◆ TASK PROMPT ◆
Please report each line of the data below that contains "list".

◆ PROVIDED DATA ◆
◇ ◇ ◇ ◇

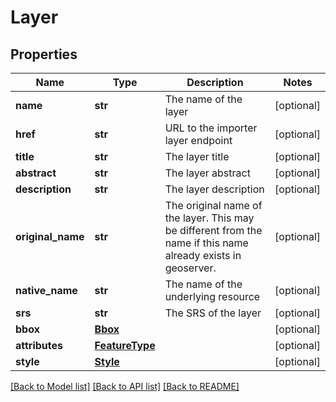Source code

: # Layer

## Properties
Name | Type | Description | Notes
------------ | ------------- | ------------- | -------------
**name** | **str** | The name of the layer | [optional] 
**href** | **str** | URL to the importer layer endpoint | [optional] 
**title** | **str** | The layer title | [optional] 
**abstract** | **str** | The layer abstract | [optional] 
**description** | **str** | The layer description | [optional] 
**original_name** | **str** | The original name of the layer. This may be different from the name if this name already exists in geoserver. | [optional] 
**native_name** | **str** | The name of the underlying resource | [optional] 
**srs** | **str** | The SRS of the layer | [optional] 
**bbox** | [**Bbox**](Bbox.md) |  | [optional] 
**attributes** | [**FeatureType**](FeatureType.md) |  | [optional] 
**style** | [**Style**](Style.md) |  | [optional] 

[[Back to Model list]](../README.md#documentation-for-models) [[Back to API list]](../README.md#documentation-for-api-endpoints) [[Back to README]](../README.md)


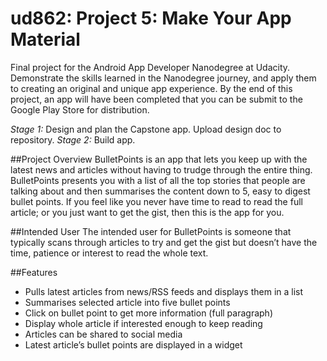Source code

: # ud862: Project 5: Make Your App Material
Final project for the Android App Developer Nanodegree at Udacity. Demonstrate the skills learned in the Nanodegree journey, and apply them to creating an original and unique app experience. By the end of this project, an app will have been completed that you can be submit to the Google Play Store for distribution.

*Stage 1:* Design and plan the Capstone app. Upload design doc to repository.
*Stage 2:* Build app.

##Project Overview
BulletPoints is an app that lets you keep up with the latest news and articles without having to trudge through the entire thing. BulletPoints presents you with a list of all the top stories that people are talking about and then summarises the content down to 5, easy to digest bullet points. If you feel like you never have time to read to read the full article; or you just want to get the gist, then this is the app for you.

##Intended User
The intended user for BulletPoints is someone that typically scans through articles to try and get the gist but doesn’t have the time, patience or interest to read the whole text. 

##Features
* Pulls latest articles from news/RSS feeds and displays them in a list
* Summarises selected article into five bullet points
* Click on bullet point to get more information (full paragraph)
* Display whole article if interested enough to keep reading
* Articles can be shared to social media
* Latest article’s bullet points are displayed in a widget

◇ ◇ ◇ ◇

◆ SOLUTION TO THIS TASK ◆
[[Back to Model list]](../README.md#documentation-for-models) [[Back to API list]](../README.md#documentation-for-api-endpoints) [[Back to README]](../README.md)
BulletPoints is an app that lets you keep up with the latest news and articles without having to trudge through the entire thing. BulletPoints presents you with a list of all the top stories that people are talking about and then summarises the content down to 5, easy to digest bullet points. If you feel like you never have time to read to read the full article; or you just want to get the gist, then this is the app for you.
* Pulls latest articles from news/RSS feeds and displays them in a list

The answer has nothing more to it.